Les Compagnons conseillèrent au nouveau calife de faire preuve de retenue et de surseoir, momentanément, à sa décision de forcer les rebelles à s'acquitter de la zakat.
Intransigeant, Abou Bakr, contre l'avis général, jura qu'il leur fera payer la dîme exactement comme du vivant du Prophète et ce, quelles qu'en soient les conséquences. Il ajouta qu'il s'agit là de l'application d'une prescription religieuse qui ne peut faire l'objet d'aucune tergiversation. Commencèrent alors des guerres dites "guerres d'apostasie" que le calife matera avec beaucoup de fermeté.
L’ANZ, une aubaine pour les pauvres et pour l’Etat
De nos jours, la collecte et la distribution de la zakat par un organisme d'Etat autonome s'avère, plus que jamais, être une priorité absolue. Le chômage endémique, la misère et la pauvreté qui frappent cruellement nombre de pays arabes, pourront être jugulés, en grande partie, grâce à un usage rationnel et inédit du produit d'une zakat généralisée et bien encadrée.
Si on excepte des expériences encore embryonnaires comme en Malaisie ou au Soudan, la zakat est gérée par des associations caritatives, notamment dans les Etats du Golfe.
Quelle que soit la générosité des donateurs, une telle gestion segmentée, fragmentée, ne peut répondre aux besoins de la masse des pauvres et des nécessiteux. Seule une institution centrale indépendante avec des moyens matériels et humains conséquents pourrait relever le défi de recenser et de venir en aide aux populations ciblées.
Pour sortir du carcan traditionnel actuel de cette distribution archaïque, désordonnée et peu fiable, de surcroît non conforme avec la sounna, on pourra envisager la création, dans chaque Etat arabe, d'une Administration Nationale de la Zakat, érigée en institution constitutionnelle. Un référendum ou une réforme constitutionnelle votée par le Parlement, adoptera cette modification constitutionnelle qui confèrera à cette nouvelle Administration un caractère national d'utilité publique. Une loi organique en précisera l'organigramme et les modalités de fonctionnement.

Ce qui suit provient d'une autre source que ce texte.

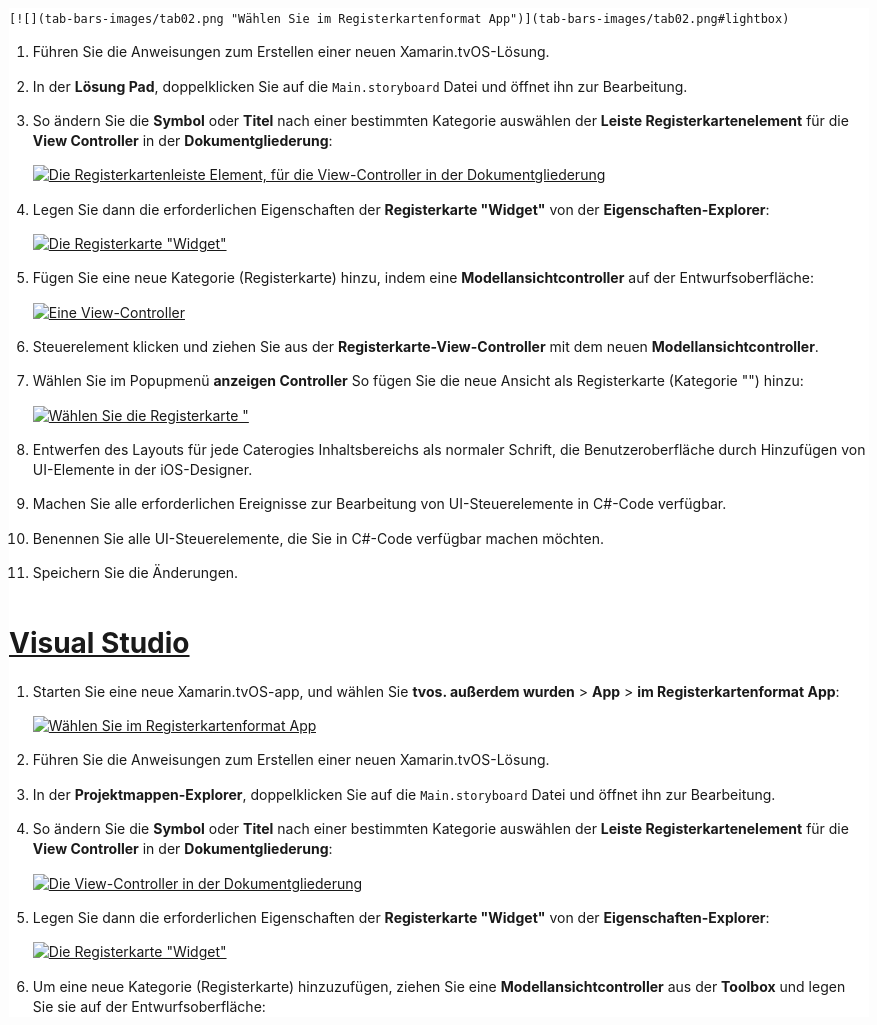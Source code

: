     [![](tab-bars-images/tab02.png "Wählen Sie im Registerkartenformat App")](tab-bars-images/tab02.png#lightbox)
1. Führen Sie die Anweisungen zum Erstellen einer neuen Xamarin.tvOS-Lösung.
1. In der **Lösung Pad**, doppelklicken Sie auf die `Main.storyboard` Datei und öffnet ihn zur Bearbeitung.
1. So ändern Sie die **Symbol** oder **Titel** nach einer bestimmten Kategorie auswählen der **Leiste Registerkartenelement** für die **View Controller** in der  **Dokumentgliederung**:

    [![](tab-bars-images/tab03a.png "Die Registerkartenleiste Element, für die View-Controller in der Dokumentgliederung")](tab-bars-images/tab03a.png#lightbox)
1. Legen Sie dann die erforderlichen Eigenschaften der **Registerkarte "Widget"** von der **Eigenschaften-Explorer**: 

    [![](tab-bars-images/tab03.png "Die Registerkarte \"Widget\"")](tab-bars-images/tab03.png#lightbox)
1. Fügen Sie eine neue Kategorie (Registerkarte) hinzu, indem eine **Modellansichtcontroller** auf der Entwurfsoberfläche: 

    [![](tab-bars-images/tab04.png "Eine View-Controller")](tab-bars-images/tab04.png#lightbox)
1. Steuerelement klicken und ziehen Sie aus der **Registerkarte-View-Controller** mit dem neuen **Modellansichtcontroller**.
1. Wählen Sie im Popupmenü **anzeigen Controller** So fügen Sie die neue Ansicht als Registerkarte (Kategorie "") hinzu: 

    [![](tab-bars-images/tab05.png "Wählen Sie die Registerkarte \"")](tab-bars-images/tab05.png#lightbox)
1. Entwerfen des Layouts für jede Caterogies Inhaltsbereichs als normaler Schrift, die Benutzeroberfläche durch Hinzufügen von UI-Elemente in der iOS-Designer.
1. Machen Sie alle erforderlichen Ereignisse zur Bearbeitung von UI-Steuerelemente in C#-Code verfügbar.
1. Benennen Sie alle UI-Steuerelemente, die Sie in C#-Code verfügbar machen möchten.
1. Speichern Sie die Änderungen.

# <a name="visual-studiotabvswin"></a>[Visual Studio](#tab/vswin)
    
1. Starten Sie eine neue Xamarin.tvOS-app, und wählen Sie **tvos. außerdem wurden** > **App** > **im Registerkartenformat App**: 

    [![](tab-bars-images/tab02vs.png "Wählen Sie im Registerkartenformat App")](tab-bars-images/tab02vs.png#lightbox)
1. Führen Sie die Anweisungen zum Erstellen einer neuen Xamarin.tvOS-Lösung.
1. In der **Projektmappen-Explorer**, doppelklicken Sie auf die `Main.storyboard` Datei und öffnet ihn zur Bearbeitung.
1. So ändern Sie die **Symbol** oder **Titel** nach einer bestimmten Kategorie auswählen der **Leiste Registerkartenelement** für die **View Controller** in der  **Dokumentgliederung**:

    [![](tab-bars-images/tab03avs.png "Die View-Controller in der Dokumentgliederung")](tab-bars-images/tab03avs.png#lightbox)
1. Legen Sie dann die erforderlichen Eigenschaften der **Registerkarte "Widget"** von der **Eigenschaften-Explorer**: 

    [![](tab-bars-images/tab03vs.png "Die Registerkarte \"Widget\"")](tab-bars-images/tab03vs.png#lightbox)
1. Um eine neue Kategorie (Registerkarte) hinzuzufügen, ziehen Sie eine **Modellansichtcontroller** aus der **Toolbox** und legen Sie sie auf der Entwurfsoberfläche:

A première vue, le chevauchement de la zakat et de l'impôt pourrait faire craindre un manque à gagner pour les recettes de l'Etat.
Pour couper court à cette éventuelle polémique, il faut tout de suite préciser que la zakat est une dîme sur la fortune et non pas sur le revenu, comme l'impôt. C'est dire que ces appréhensions ne sont pas fondées. Bien au contraire, le prélèvement de la zakat va booster l'activité économique et par effet induit, accroître les revenus engendrés par l'impôt. En clair, les recettes fiscales seront plus importantes avec l'institution d'une zakat centralisée. Comment?
D'abord l'assiette de l'impôt et autres taxes va être considérablement élargie car les assujettis seront beaucoup plus nombreux.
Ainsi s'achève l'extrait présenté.